特に、成長タイプが労働タイプに価値観転換するパターンが多いとも考える。
天職タイプや成長タイプは、基本的に成長意欲や労働意欲が高い社員である。仮に能力が他の社員に比べて劣っていたとしても、上司や先輩からは「経験不足なところはあるが、よく頑張っている社員だ」と評価されるだろう。
しかし、そのような意欲的で向上心の高い社員が、急に労働タイプへと価値観を転換したら、周囲はどう見るだろうか?

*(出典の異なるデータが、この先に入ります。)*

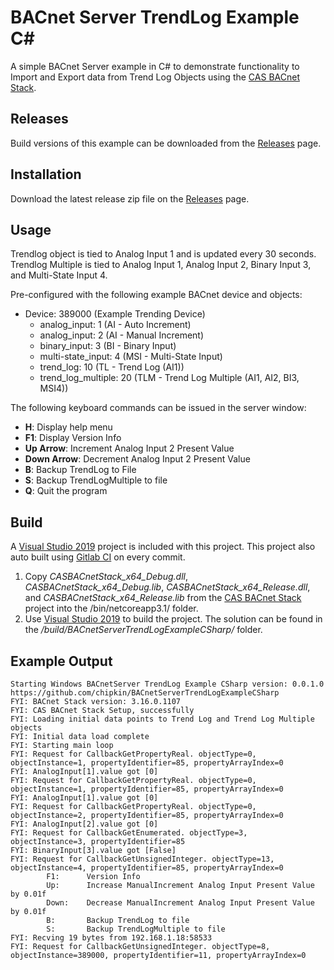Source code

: # BACnet Server TrendLog Example C#
A simple BACnet Server example in C# to demonstrate functionality to Import and Export data from Trend Log Objects using the [CAS BACnet Stack](https://store.chipkin.com/services/stacks/bacnet-stack). 

## Releases

Build versions of this example can be downloaded from the [Releases](https://github.com/chipkin/BACnetServerTrendLogExampleCSharp) page.

## Installation

Download the latest release zip file on the [Releases](https://github.com/chipkin/BACnetServerTrendLogExampleCSharp) page.

## Usage
Trendlog object is tied to Analog Input 1 and is updated every 30 seconds. Trendlog Multiple is tied to Analog Input 1, Analog Input 2, Binary Input 3, and Multi-State Input 4.

Pre-configured with the following example BACnet device and objects:
- Device: 389000  (Example Trending Device)
  - analog_input: 1  (AI - Auto Increment)
  - analog_input: 2  (AI - Manual Increment)
  - binary_input: 3  (BI - Binary Input)
  - multi-state_input: 4  (MSI - Multi-State Input)
  - trend_log: 10 (TL - Trend Log (AI1))
  - trend_log_multiple: 20 (TLM - Trend Log Multiple (AI1, AI2, BI3, MSI4))

The following keyboard commands can be issued in the server window:
* **H**: Display help menu
* **F1**: Display Version Info
* **Up Arrow**: Increment Analog Input 2 Present Value
* **Down Arrow**: Decrement Analog Input 2 Present Value
* **B**: Backup TrendLog to File
* **S**: Backup TrendLogMultiple to file
* **Q**: Quit the program

## Build

A [Visual Studio 2019](https://visualstudio.microsoft.com/downloads/) project is included with this project. This project also auto built using [Gitlab CI](https://docs.gitlab.com/ee/ci/) on every commit.

1. Copy *CASBACnetStack_x64_Debug.dll*, *CASBACnetStack_x64_Debug.lib*, *CASBACnetStack_x64_Release.dll*, and *CASBACnetStack_x64_Release.lib* from the [CAS BACnet Stack](https://store.chipkin.com/services/stacks/bacnet-stack) project into the /bin/netcoreapp3.1/ folder.
2. Use [Visual Studio 2019](https://visualstudio.microsoft.com/vs/) to build the project. The solution can be found in the */build/BACnetServerTrendLogExampleCSharp/* folder.

## Example Output
```
Starting Windows BACnetServer TrendLog Example CSharp version: 0.0.1.0
https://github.com/chipkin/BACnetServerTrendLogExampleCSharp
FYI: BACnet Stack version: 3.16.0.1107
FYI: CAS BACnet Stack Setup, successfully
FYI: Loading initial data points to Trend Log and Trend Log Multiple objects
FYI: Initial data load complete
FYI: Starting main loop
FYI: Request for CallbackGetPropertyReal. objectType=0, objectInstance=1, propertyIdentifier=85, propertyArrayIndex=0
FYI: AnalogInput[1].value got [0]
FYI: Request for CallbackGetPropertyReal. objectType=0, objectInstance=1, propertyIdentifier=85, propertyArrayIndex=0
FYI: AnalogInput[1].value got [0]
FYI: Request for CallbackGetPropertyReal. objectType=0, objectInstance=2, propertyIdentifier=85, propertyArrayIndex=0
FYI: AnalogInput[2].value got [0]
FYI: Request for CallbackGetEnumerated. objectType=3, objectInstance=3, propertyIdentifier=85
FYI: BinaryInput[3].value got [False]
FYI: Request for CallbackGetUnsignedInteger. objectType=13, objectInstance=4, propertyIdentifier=85, propertyArrayIndex=0
        F1:      Version Info
        Up:      Increase ManualIncrement Analog Input Present Value by 0.01f
        Down:    Decrease ManualIncrement Analog Input Present Value by 0.01f
        B:       Backup TrendLog to file
        S:       Backup TrendLogMultiple to file
FYI: Recving 19 bytes from 192.168.1.18:58533
FYI: Request for CallbackGetUnsignedInteger. objectType=8, objectInstance=389000, propertyIdentifier=11, propertyArrayIndex=0
```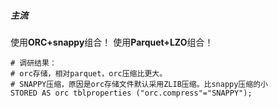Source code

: ##### 主流

使用**ORC+snappy**组合！
使用**Parquet+LZO**组合！



```shell
# 调研结果：
# orc存储，相对parquet，orc压缩比更大。
# SNAPPY压缩，原因是orc存储文件默认采用ZLIB压缩。比snappy压缩的小
STORED AS orc tblproperties ("orc.compress"="SNAPPY");
```

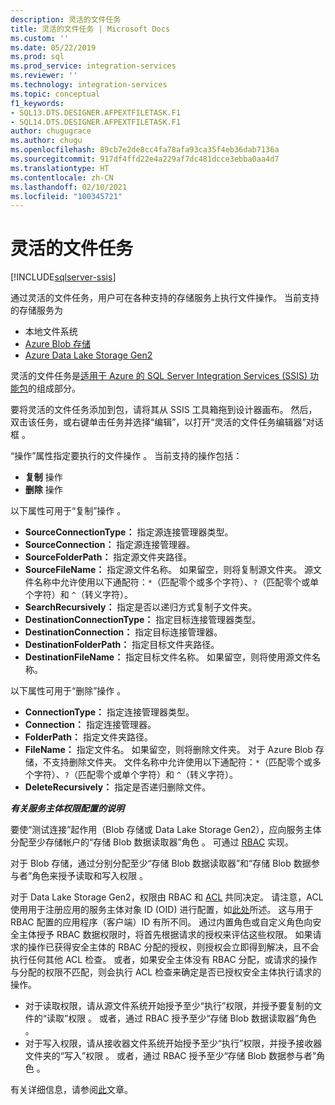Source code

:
 ```yaml
---
description: 灵活的文件任务
title: 灵活的文件任务 | Microsoft Docs
ms.custom: ''
ms.date: 05/22/2019
ms.prod: sql
ms.prod_service: integration-services
ms.reviewer: ''
ms.technology: integration-services
ms.topic: conceptual
f1_keywords:
- SQL13.DTS.DESIGNER.AFPEXTFILETASK.F1
- SQL14.DTS.DESIGNER.AFPEXTFILETASK.F1
author: chugugrace
ms.author: chugu
ms.openlocfilehash: 89cb7e2de8cc4fa78afa93ca35f4eb36dab7136a
ms.sourcegitcommit: 917df4ffd22e4a229af7dc481dcce3ebba0aa4d7
ms.translationtype: HT
ms.contentlocale: zh-CN
ms.lasthandoff: 02/10/2021
ms.locfileid: "100345721"
---
```

# <a name="flexible-file-task"></a>灵活的文件任务

[!INCLUDE[sqlserver-ssis](../../includes/applies-to-version/sqlserver-ssis.md)]

通过灵活的文件任务，用户可在各种支持的存储服务上执行文件操作。
当前支持的存储服务为

- 本地文件系统
- [Azure Blob 存储](https://azure.microsoft.com/services/storage/blobs/)
- [Azure Data Lake Storage Gen2](/azure/storage/blobs/data-lake-storage-introduction)

灵活的文件任务是[适用于 Azure 的 SQL Server Integration Services (SSIS) 功能包](../../integration-services/azure-feature-pack-for-integration-services-ssis.md)的组成部分。

要将灵活的文件任务添加到包，请将其从 SSIS 工具箱拖到设计器画布。 然后，双击该任务，或右键单击任务并选择“编辑”，以打开“灵活的文件任务编辑器”对话框   。

“操作”属性指定要执行的文件操作  。
当前支持的操作包括：
- **复制** 操作
- **删除** 操作

以下属性可用于“复制”操作  。

- **SourceConnectionType：** 指定源连接管理器类型。
- **SourceConnection：** 指定源连接管理器。
- **SourceFolderPath：** 指定源文件夹路径。
- **SourceFileName：** 指定源文件名称。 如果留空，则将复制源文件夹。 源文件名称中允许使用以下通配符：`*`（匹配零个或多个字符）、`?`（匹配零个或单个字符）和 `^`（转义字符）。
- **SearchRecursively：** 指定是否以递归方式复制子文件夹。
- **DestinationConnectionType：** 指定目标连接管理器类型。
- **DestinationConnection：** 指定目标连接管理器。
- **DestinationFolderPath：** 指定目标文件夹路径。
- **DestinationFileName：** 指定目标文件名称。 如果留空，则将使用源文件名称。

以下属性可用于“删除”操作  。
- **ConnectionType：** 指定连接管理器类型。
- **Connection：** 指定连接管理器。
- **FolderPath：** 指定文件夹路径。
- **FileName：** 指定文件名。 如果留空，则将删除文件夹。 对于 Azure Blob 存储，不支持删除文件夹。 文件名称中允许使用以下通配符：`*`（匹配零个或多个字符）、`?`（匹配零个或单个字符）和 `^`（转义字符）。
- **DeleteRecursively：** 指定是否递归删除文件。

***有关服务主体权限配置的说明***

要使“测试连接”起作用（Blob 存储或 Data Lake Storage Gen2），应向服务主体分配至少存储帐户的“存储 Blob 数据读取器”角色   。
可通过 [RBAC](/azure/storage/common/storage-auth-aad-rbac-portal#assign-rbac-roles-using-the-azure-portal) 实现。

对于 Blob 存储，通过分别分配至少“存储 Blob 数据读取器”和“存储 Blob 数据参与者”角色来授予读取和写入权限   。

对于 Data Lake Storage Gen2，权限由 RBAC 和 [ACL](/azure/storage/blobs/data-lake-storage-how-to-set-permissions-storage-explorer) 共同决定。
请注意，ACL 使用用于注册应用的服务主体对象 ID (OID) 进行配置，如[此处](/azure/storage/blobs/data-lake-storage-access-control#how-do-i-set-acls-correctly-for-a-service-principal)所述。
这与用于 RBAC 配置的应用程序（客户端）ID 有所不同。
通过内置角色或自定义角色向安全主体授予 RBAC 数据权限时，将首先根据请求的授权来评估这些权限。
如果请求的操作已获得安全主体的 RBAC 分配的授权，则授权会立即得到解决，且不会执行任何其他 ACL 检查。
或者，如果安全主体没有 RBAC 分配，或请求的操作与分配的权限不匹配，则会执行 ACL 检查来确定是否已授权安全主体执行请求的操作。

- 对于读取权限，请从源文件系统开始授予至少“执行”权限，并授予要复制的文件的“读取”权限   。 或者，通过 RBAC 授予至少“存储 Blob 数据读取器”角色  。
- 对于写入权限，请从接收器文件系统开始授予至少“执行”权限，并授予接收器文件夹的“写入”权限   。 或者，通过 RBAC 授予至少“存储 Blob 数据参与者”角色  。

有关详细信息，请参阅[此](/azure/storage/blobs/data-lake-storage-access-control)文章。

今までキャリアアップや業務改善に積極的だった社員が、急に労働意欲を失い、仕事へのモチベーションが下がったように見え、周囲からは「急にやる気をなくした」と捉えられるだろう。
これが、私が考える静かな退職の正体である。
静かな退職(価値観の転換)はなぜ起こる?
では、なぜ天職タイプ/成長タイプから労働タイプへの価値観の転換が起きるのだろうか?
その原因はいくつか考えられる。
労働環境や企業文化が入社時の期待値とずれている
多くの従業員は、新たな会社に入社する際、その会社に対して一定以上の期待を持つ。それはどのタイプであっても同様だ。
自ら選び応募し、内定を経て入社を決めているのだから、入社当初は所属する会社に対して自分のタイプに見合った期待を持つものである。
しかし、この期待は必ずしも一致するとは限らない。
例えば成長タイプであれば、入社直後は高い向上心を持ち、自身のスキルを高めるために積極的に業務に取り組もうとするだろう。しかし、その会社や所属組織の労働環境が安定志向であり、単純業務しかなく、自分を成長させる環境でなかったら、徐々に向上心を失ってしまうだろう。
行動力のあるタイプであれば、改めて他社に転職する人もいるかもしれない。しかし、転職活動は体力と時間を要するため、相応のエネルギーが必要な行動だ。
次なる転職活動へのエネルギーがない社員は、そのまま静かな退職(労働タイプへの価値観転換)を選ぶことになるだろう。
個人のキャリアや将来への不安が組織内で改善できない
個人のキャリア形成が現在の労働環境では実現できず、その改善も難しいという場合にも価値観の転換が起こる。
自分のタイプや期待に合った業務に携わりたい場合、通常は上司との会話やコミュニケーションを通じて相互理解を深め、双方の期待を合わせていくものである。
しかし、上司との意思疎通が円滑でなかったり、コミュニケーションの回数が少なかったりすると、相互理解が進まず、結果として期待に合わないチームに所属させられることになったり、望まない業務を指示されたりすることになる。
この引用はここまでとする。